Whatever it is, it certainly didn't take much to prove the point to the overflow crowds that jammed The Tea Party during October's first weekend. By the third number, the audience was invariably on its feet, if not dancing, then at least rhythmically swaying throughout the set.

 

 

Dead music is unlike any other, and thus brooks no comparisons. They have a magnificent texture, layers upon layers of lead riffs coagulating over each other, coiled, nearly a form without a form. On stage, they are loose almost to the point of nonchalance, switching off instruments, resting while the song runs through its changes. They encompass all varieties of music, from Jerry Garcia country to Pigpen blues to somewhat 5/4 jazz.

 


If you need a word try Flow. There is nothing calculated about a Dead performance. There is lots of searching, lots of trying this or that, lots of times when the song lays down and waits for someone to tell it where to go. On Saturday, they meandered around for close to half an hour, finding something, losing it again, finally coming around ever so slowly to catch a piece of Anthem of the Sun. You can feel the group relax when they hit the mainline, watch them settle in, know that it's now just a matter of time until the energy beams connect and things rise just another level.

 

They attract a mixed bunch — cycle gangs, hard core freaks, spaced and very strange people that seem to stay underground until their arrival.
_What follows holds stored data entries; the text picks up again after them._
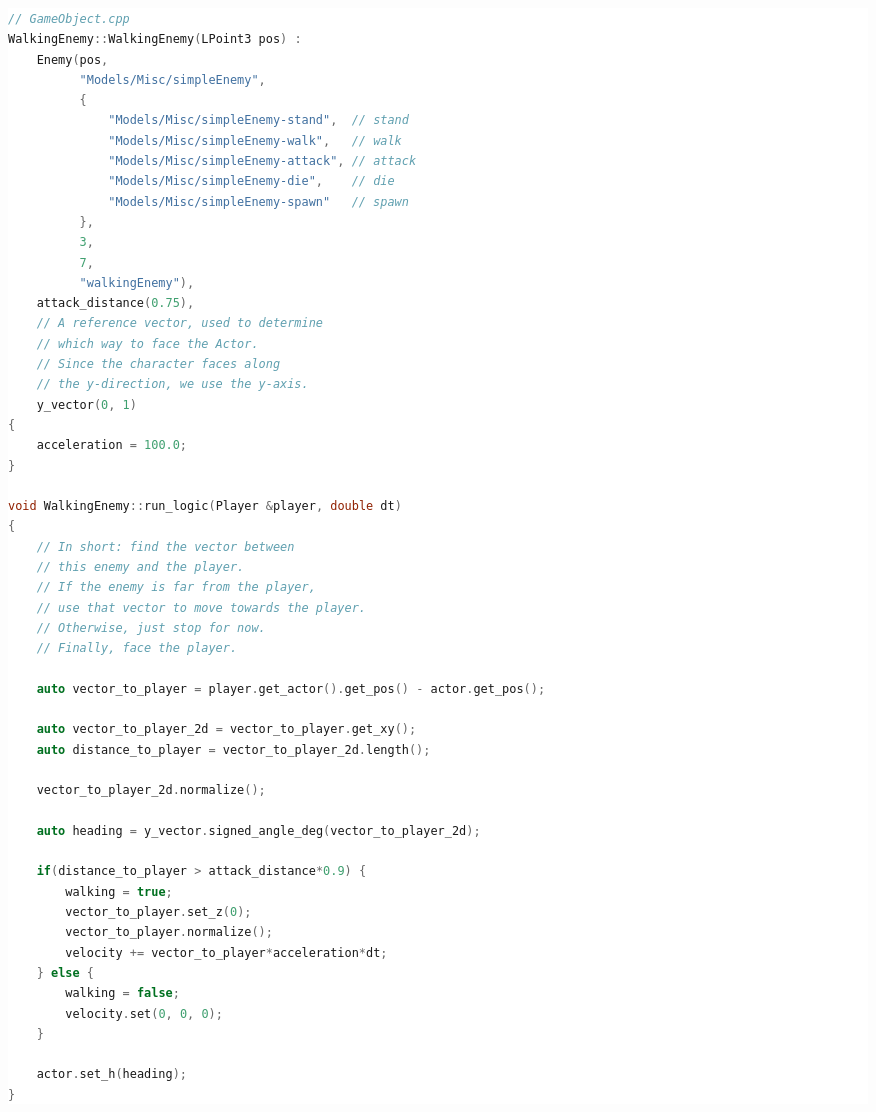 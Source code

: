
 ```c++
// GameObject.cpp
WalkingEnemy::WalkingEnemy(LPoint3 pos) :
    Enemy(pos,
          "Models/Misc/simpleEnemy",
          {
              "Models/Misc/simpleEnemy-stand",  // stand
              "Models/Misc/simpleEnemy-walk",   // walk
              "Models/Misc/simpleEnemy-attack", // attack
              "Models/Misc/simpleEnemy-die",    // die
              "Models/Misc/simpleEnemy-spawn"   // spawn
          },
          3,
          7,
          "walkingEnemy"),
    attack_distance(0.75),
    // A reference vector, used to determine
    // which way to face the Actor.
    // Since the character faces along
    // the y-direction, we use the y-axis.
    y_vector(0, 1)
{
    acceleration = 100.0;
}

void WalkingEnemy::run_logic(Player &player, double dt)
{
    // In short: find the vector between
    // this enemy and the player.
    // If the enemy is far from the player,
    // use that vector to move towards the player.
    // Otherwise, just stop for now.
    // Finally, face the player.

    auto vector_to_player = player.get_actor().get_pos() - actor.get_pos();

    auto vector_to_player_2d = vector_to_player.get_xy();
    auto distance_to_player = vector_to_player_2d.length();

    vector_to_player_2d.normalize();

    auto heading = y_vector.signed_angle_deg(vector_to_player_2d);

    if(distance_to_player > attack_distance*0.9) {
        walking = true;
        vector_to_player.set_z(0);
        vector_to_player.normalize();
        velocity += vector_to_player*acceleration*dt;
    } else {
        walking = false;
        velocity.set(0, 0, 0);
    }

    actor.set_h(heading);
}
```
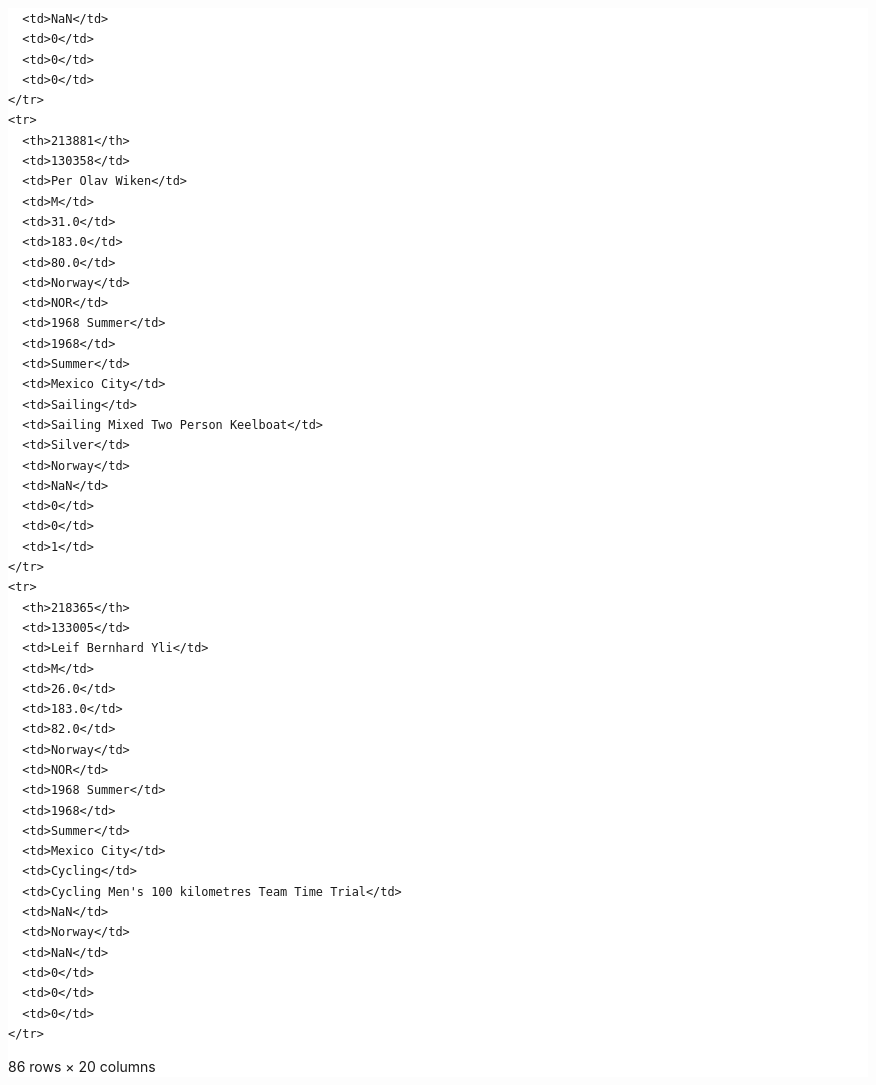       <td>NaN</td>
      <td>0</td>
      <td>0</td>
      <td>0</td>
    </tr>
    <tr>
      <th>213881</th>
      <td>130358</td>
      <td>Per Olav Wiken</td>
      <td>M</td>
      <td>31.0</td>
      <td>183.0</td>
      <td>80.0</td>
      <td>Norway</td>
      <td>NOR</td>
      <td>1968 Summer</td>
      <td>1968</td>
      <td>Summer</td>
      <td>Mexico City</td>
      <td>Sailing</td>
      <td>Sailing Mixed Two Person Keelboat</td>
      <td>Silver</td>
      <td>Norway</td>
      <td>NaN</td>
      <td>0</td>
      <td>0</td>
      <td>1</td>
    </tr>
    <tr>
      <th>218365</th>
      <td>133005</td>
      <td>Leif Bernhard Yli</td>
      <td>M</td>
      <td>26.0</td>
      <td>183.0</td>
      <td>82.0</td>
      <td>Norway</td>
      <td>NOR</td>
      <td>1968 Summer</td>
      <td>1968</td>
      <td>Summer</td>
      <td>Mexico City</td>
      <td>Cycling</td>
      <td>Cycling Men's 100 kilometres Team Time Trial</td>
      <td>NaN</td>
      <td>Norway</td>
      <td>NaN</td>
      <td>0</td>
      <td>0</td>
      <td>0</td>
    </tr>
  </tbody>
</table>
<p>86 rows × 20 columns</p>
</div>
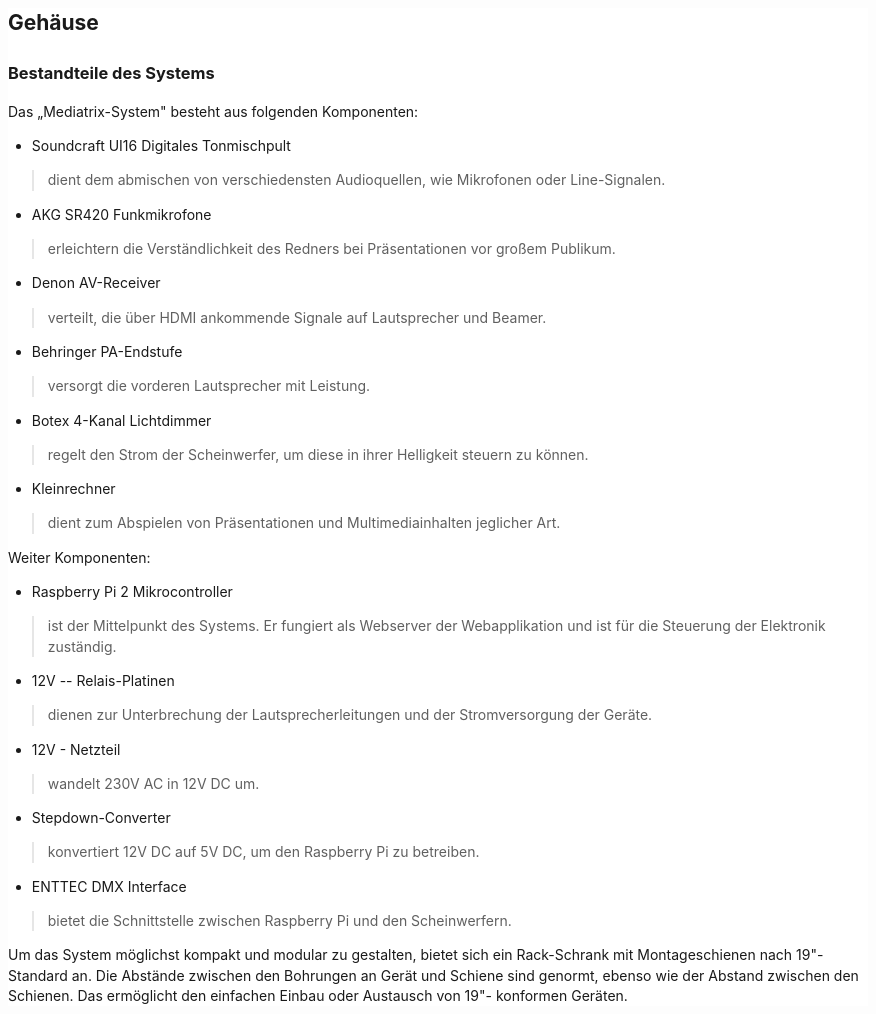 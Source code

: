 
Gehäuse
-------

### Bestandteile des Systems

Das „Mediatrix-System" besteht aus folgenden Komponenten:

-   Soundcraft UI16 Digitales Tonmischpult

> dient dem abmischen von verschiedensten Audioquellen, wie Mikrofonen
> oder Line-Signalen.

-   AKG SR420 Funkmikrofone

> erleichtern die Verständlichkeit des Redners bei Präsentationen vor
> großem Publikum.

-   Denon AV-Receiver

> verteilt, die über HDMI ankommende Signale auf Lautsprecher und
> Beamer.

-   Behringer PA-Endstufe

> versorgt die vorderen Lautsprecher mit Leistung.

-   Botex 4-Kanal Lichtdimmer

> regelt den Strom der Scheinwerfer, um diese in ihrer Helligkeit
> steuern zu können.

-   Kleinrechner

> dient zum Abspielen von Präsentationen und Multimediainhalten
> jeglicher Art.

Weiter Komponenten:

-   Raspberry Pi 2 Mikrocontroller

> ist der Mittelpunkt des Systems. Er fungiert als Webserver der
> Webapplikation und ist für die Steuerung der Elektronik zuständig.

-   12V -- Relais-Platinen

> dienen zur Unterbrechung der Lautsprecherleitungen und der
> Stromversorgung der Geräte.

-   12V - Netzteil

> wandelt 230V AC in 12V DC um.

-   Stepdown-Converter

> konvertiert 12V DC auf 5V DC, um den Raspberry Pi zu betreiben.

-   ENTTEC DMX Interface

> bietet die Schnittstelle zwischen Raspberry Pi und den Scheinwerfern.

Um das System möglichst kompakt und modular zu gestalten, bietet sich
ein Rack-Schrank mit Montageschienen nach 19"- Standard an. Die
Abstände zwischen den Bohrungen an Gerät und Schiene sind genormt,
ebenso wie der Abstand zwischen den Schienen. Das ermöglicht den
einfachen Einbau oder Austausch von 19"- konformen Geräten.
Together, they certainly do not make for the usual Tea Party crowd. And The Dead seldom let them down. In a strange way, the group brings the spirit of California with them wherever they go. It's a good feeling, and though its reality out west may be as mythic as one of Pizarro's cities of gold, it still feels nice when it happens here.”

 

In June 2013.

 

 

Artist Eric Engstrom was born July 9, 1942 in Plymouth, Massachusetts, and passed away at 70.  After receiving his BFA in illustration from Rhode Island School of Design (RISD), Eric pursued graduate studies in art and design at the University of Massachusetts, Dartmouth. He worked as a museum guide, line cook, and as a graphic designer for museums, rock promoters, and architects in the Boston area, and many of his iconic Boston Tea Party rock posters for bands like The Who are now highly collectible. Eric relocated to Honolulu in 1972 where he developed a passion for interior design with graphic flair. He then moved to San Francisco in 1978 to work with several architects, until 1987 when he founded Engstrom Design Group (now EDG) in Marin County, California.